▶ **TASK ITEM**: Although pictures appear in the data, the answer should contain only the lines from its start through the line with "- [明起隔離需一人一戶 台商趕期限前入境", written out exactly.
=== Begin Enclosure ===
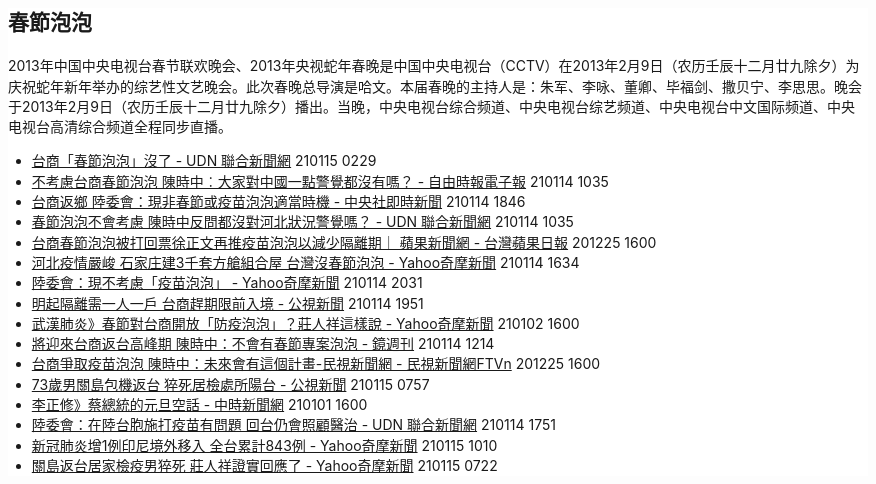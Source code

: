 ## 春節泡泡

2013年中国中央电视台春节联欢晚会、2013年央视蛇年春晚是中国中央电视台（CCTV）在2013年2月9日（农历壬辰十二月廿九除夕）为庆祝蛇年新年举办的综艺性文艺晚会。此次春晚总导演是哈文。本届春晚的主持人是：朱军、李咏、董卿、毕福剑、撒贝宁、李思思。晚会于2013年2月9日（农历壬辰十二月廿九除夕）播出。当晚，中央电视台综合频道、中央电视台综艺频道、中央电视台中文国际频道、中央电视台高清综合频道全程同步直播。
- [台商「春節泡泡」沒了 - UDN 聯合新聞網](https://udn.com/news/story/120940/5175563?from=udn-catelistnews_ch2 "台商「春節泡泡」沒了 - UDN 聯合新聞網") 210115 0229
- [不考慮台商春節泡泡 陳時中︰大家對中國一點警覺都沒有嗎？ - 自由時報電子報](https://news.ltn.com.tw/news/life/breakingnews/3410596 "不考慮台商春節泡泡 陳時中︰大家對中國一點警覺都沒有嗎？ - 自由時報電子報") 210114 1035
- [台商返鄉 陸委會：現非春節或疫苗泡泡適當時機 - 中央社即時新聞](https://www.cna.com.tw/news/acn/202101140301.aspx "台商返鄉 陸委會：現非春節或疫苗泡泡適當時機 - 中央社即時新聞") 210114 1846
- [春節泡泡不會考慮 陳時中反問都沒對河北狀況警覺嗎？ - UDN 聯合新聞網](https://udn.com/news/story/120940/5173067?from=udn-catebreaknews_ch2 "春節泡泡不會考慮 陳時中反問都沒對河北狀況警覺嗎？ - UDN 聯合新聞網") 210114 1035
- [台商春節泡泡被打回票徐正文再推疫苗泡泡以減少隔離期｜ 蘋果新聞網 - 台灣蘋果日報](https://tw.appledaily.com/property/20201225/WCURLSE53BGV7FCXDC7UFTFF34/ "台商春節泡泡被打回票徐正文再推疫苗泡泡以減少隔離期｜ 蘋果新聞網 - 台灣蘋果日報") 201225 1600
- [河北疫情嚴峻 石家庄建3千套方艙組合屋 台灣沒春節泡泡 - Yahoo奇摩新聞](https://tw.news.yahoo.com/%E6%B2%B3%E5%8C%97%E7%96%AB%E6%83%85%E5%9A%B4%E5%B3%BB-%E7%9F%B3%E5%AE%B6%E5%BA%84%E5%BB%BA3%E5%8D%83%E5%A5%97%E6%96%B9%E8%89%99%E7%B5%84%E5%90%88%E5%B1%8B-%E5%8F%B0%E7%81%A3%E6%B2%92%E6%98%A5%E7%AF%80%E6%B3%A1%E6%B3%A1-083420154.html "河北疫情嚴峻 石家庄建3千套方艙組合屋 台灣沒春節泡泡 - Yahoo奇摩新聞") 210114 1634
- [陸委會：現不考慮「疫苗泡泡」 - Yahoo奇摩新聞](https://tw.news.yahoo.com/%E9%99%B8%E5%A7%94%E6%9C%83-%E7%8F%BE%E4%B8%8D%E8%80%83%E6%85%AE-%E7%96%AB%E8%8B%97%E6%B3%A1%E6%B3%A1-121303437.html "陸委會：現不考慮「疫苗泡泡」 - Yahoo奇摩新聞") 210114 2031
- [明起隔離需一人一戶 台商趕期限前入境 - 公視新聞](https://news.pts.org.tw/article/508925 "明起隔離需一人一戶 台商趕期限前入境 - 公視新聞") 210114 1951
- [武漢肺炎》春節對台商開放「防疫泡泡」？莊人祥這樣說 - Yahoo奇摩新聞](https://tw.news.yahoo.com/%E6%AD%A6%E6%BC%A2%E8%82%BA%E7%82%8E-%E6%98%A5%E7%AF%80%E5%B0%8D%E5%8F%B0%E5%95%86%E9%96%8B%E6%94%BE-%E9%98%B2%E7%96%AB%E6%B3%A1%E6%B3%A1-%E8%8E%8A%E4%BA%BA%E7%A5%A5%E9%80%99%E6%A8%A3%E8%AA%AA-073127725.html "武漢肺炎》春節對台商開放「防疫泡泡」？莊人祥這樣說 - Yahoo奇摩新聞") 210102 1600
- [將迎來台商返台高峰期 陳時中：不會有春節專案泡泡 - 鏡週刊](http://www.mirrormedia.mg/story/20210114edi022/ "將迎來台商返台高峰期 陳時中：不會有春節專案泡泡 - 鏡週刊") 210114 1214
- [台商爭取疫苗泡泡 陳時中：未來會有這個計畫-民視新聞網 - 民視新聞網FTVn](https://www.ftvnews.com.tw/news/detail/2020C25W0072 "台商爭取疫苗泡泡 陳時中：未來會有這個計畫-民視新聞網 - 民視新聞網FTVn") 201225 1600
- [73歲男關島包機返台 猝死居檢處所陽台 - 公視新聞](https://news.pts.org.tw/article/508986 "73歲男關島包機返台 猝死居檢處所陽台 - 公視新聞") 210115 0757
- [李正修》蔡總統的元旦空話 - 中時新聞網](https://www.chinatimes.com/opinion/20210101003878-262105 "李正修》蔡總統的元旦空話 - 中時新聞網") 210101 1600
- [陸委會：在陸台胞施打疫苗有問題 回台仍會照顧醫治 - UDN 聯合新聞網](https://udn.com/news/story/7331/5174534?from=udn-catelistnews_ch2 "陸委會：在陸台胞施打疫苗有問題 回台仍會照顧醫治 - UDN 聯合新聞網") 210114 1751
- [新冠肺炎增1例印尼境外移入 全台累計843例 - Yahoo奇摩新聞](https://tw.news.yahoo.com/%E6%96%B0%E5%86%A0%E8%82%BA%E7%82%8E%E5%A2%9E-1-%E4%BE%8B%E5%A2%83%E5%A4%96%E7%A7%BB%E5%85%A5-%E5%85%A8%E5%8F%B0%E7%B4%AF%E8%A8%88-843-%E4%BE%8B-021050788.html "新冠肺炎增1例印尼境外移入 全台累計843例 - Yahoo奇摩新聞") 210115 1010
- [關島返台居家檢疫男猝死 莊人祥證實回應了 - Yahoo奇摩新聞](https://tw.news.yahoo.com/%E9%97%9C%E5%B3%B6%E8%BF%94%E5%8F%B0%E5%B1%85%E5%AE%B6%E6%AA%A2%E7%96%AB%E7%94%B7%E7%8C%9D%E6%AD%BB-%E8%8E%8A%E4%BA%BA%E7%A5%A5%E8%AD%89%E5%AF%A6%E5%9B%9E%E6%87%89%E4%BA%86-230208863.html "關島返台居家檢疫男猝死 莊人祥證實回應了 - Yahoo奇摩新聞") 210115 0722
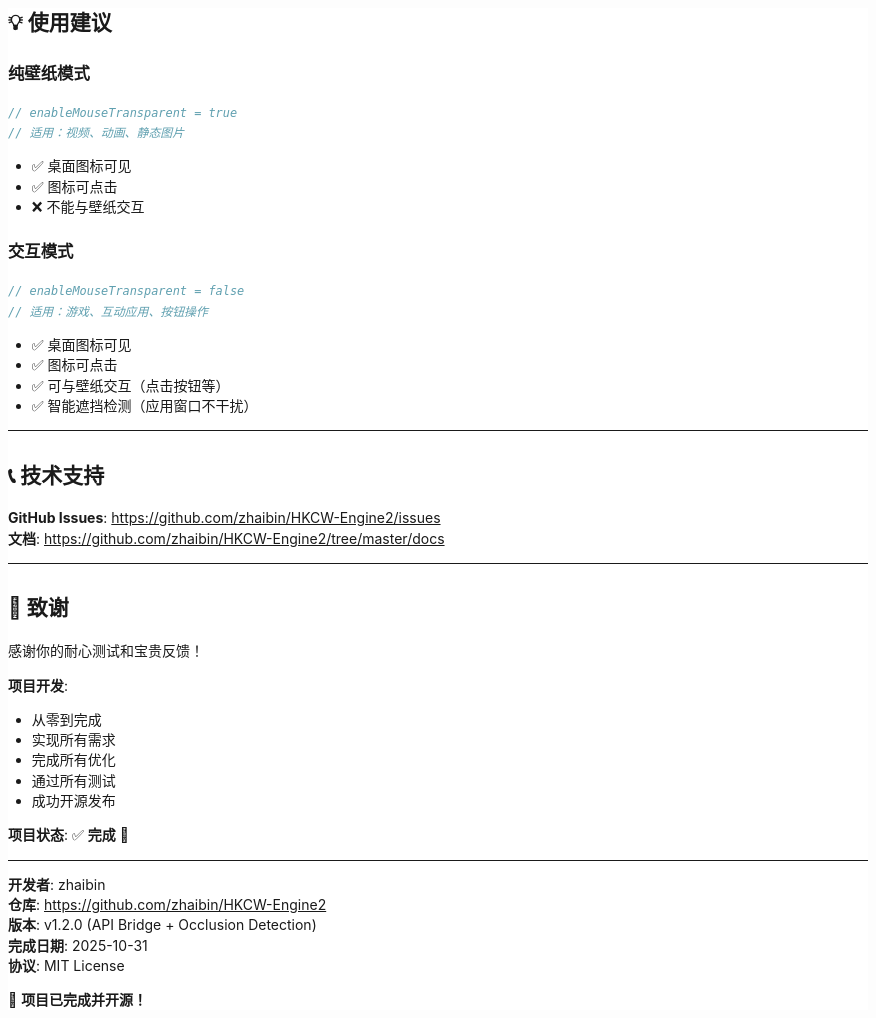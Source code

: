 
## 💡 使用建议

### 纯壁纸模式
```dart
// enableMouseTransparent = true
// 适用：视频、动画、静态图片
```
- ✅ 桌面图标可见
- ✅ 图标可点击
- ❌ 不能与壁纸交互

### 交互模式
```dart
// enableMouseTransparent = false
// 适用：游戏、互动应用、按钮操作
```
- ✅ 桌面图标可见
- ✅ 图标可点击
- ✅ 可与壁纸交互（点击按钮等）
- ✅ 智能遮挡检测（应用窗口不干扰）

---

## 📞 技术支持

**GitHub Issues**: https://github.com/zhaibin/HKCW-Engine2/issues  
**文档**: https://github.com/zhaibin/HKCW-Engine2/tree/master/docs

---

## 🎉 致谢

感谢你的耐心测试和宝贵反馈！

**项目开发**:
- 从零到完成
- 实现所有需求
- 完成所有优化
- 通过所有测试
- 成功开源发布

**项目状态**: ✅ **完成** 🎊

---

**开发者**: zhaibin  
**仓库**: https://github.com/zhaibin/HKCW-Engine2  
**版本**: v1.2.0 (API Bridge + Occlusion Detection)  
**完成日期**: 2025-10-31  
**协议**: MIT License  

🚀 **项目已完成并开源！**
=== End Enclosure ===
▶ **OUTPUT FOR THIS TASK**:
Source code

: ## 春節泡泡

2013年中国中央电视台春节联欢晚会、2013年央视蛇年春晚是中国中央电视台（CCTV）在2013年2月9日（农历壬辰十二月廿九除夕）为庆祝蛇年新年举办的综艺性文艺晚会。此次春晚总导演是哈文。本届春晚的主持人是：朱军、李咏、董卿、毕福剑、撒贝宁、李思思。晚会于2013年2月9日（农历壬辰十二月廿九除夕）播出。当晚，中央电视台综合频道、中央电视台综艺频道、中央电视台中文国际频道、中央电视台高清综合频道全程同步直播。
- [台商「春節泡泡」沒了 - UDN 聯合新聞網](https://udn.com/news/story/120940/5175563?from=udn-catelistnews_ch2 "台商「春節泡泡」沒了 - UDN 聯合新聞網") 210115 0229
- [不考慮台商春節泡泡 陳時中︰大家對中國一點警覺都沒有嗎？ - 自由時報電子報](https://news.ltn.com.tw/news/life/breakingnews/3410596 "不考慮台商春節泡泡 陳時中︰大家對中國一點警覺都沒有嗎？ - 自由時報電子報") 210114 1035
- [台商返鄉 陸委會：現非春節或疫苗泡泡適當時機 - 中央社即時新聞](https://www.cna.com.tw/news/acn/202101140301.aspx "台商返鄉 陸委會：現非春節或疫苗泡泡適當時機 - 中央社即時新聞") 210114 1846
- [春節泡泡不會考慮 陳時中反問都沒對河北狀況警覺嗎？ - UDN 聯合新聞網](https://udn.com/news/story/120940/5173067?from=udn-catebreaknews_ch2 "春節泡泡不會考慮 陳時中反問都沒對河北狀況警覺嗎？ - UDN 聯合新聞網") 210114 1035
- [台商春節泡泡被打回票徐正文再推疫苗泡泡以減少隔離期｜ 蘋果新聞網 - 台灣蘋果日報](https://tw.appledaily.com/property/20201225/WCURLSE53BGV7FCXDC7UFTFF34/ "台商春節泡泡被打回票徐正文再推疫苗泡泡以減少隔離期｜ 蘋果新聞網 - 台灣蘋果日報") 201225 1600
- [河北疫情嚴峻 石家庄建3千套方艙組合屋 台灣沒春節泡泡 - Yahoo奇摩新聞](https://tw.news.yahoo.com/%E6%B2%B3%E5%8C%97%E7%96%AB%E6%83%85%E5%9A%B4%E5%B3%BB-%E7%9F%B3%E5%AE%B6%E5%BA%84%E5%BB%BA3%E5%8D%83%E5%A5%97%E6%96%B9%E8%89%99%E7%B5%84%E5%90%88%E5%B1%8B-%E5%8F%B0%E7%81%A3%E6%B2%92%E6%98%A5%E7%AF%80%E6%B3%A1%E6%B3%A1-083420154.html "河北疫情嚴峻 石家庄建3千套方艙組合屋 台灣沒春節泡泡 - Yahoo奇摩新聞") 210114 1634
- [陸委會：現不考慮「疫苗泡泡」 - Yahoo奇摩新聞](https://tw.news.yahoo.com/%E9%99%B8%E5%A7%94%E6%9C%83-%E7%8F%BE%E4%B8%8D%E8%80%83%E6%85%AE-%E7%96%AB%E8%8B%97%E6%B3%A1%E6%B3%A1-121303437.html "陸委會：現不考慮「疫苗泡泡」 - Yahoo奇摩新聞") 210114 2031
- [明起隔離需一人一戶 台商趕期限前入境 - 公視新聞](https://news.pts.org.tw/article/508925 "明起隔離需一人一戶 台商趕期限前入境 - 公視新聞") 210114 1951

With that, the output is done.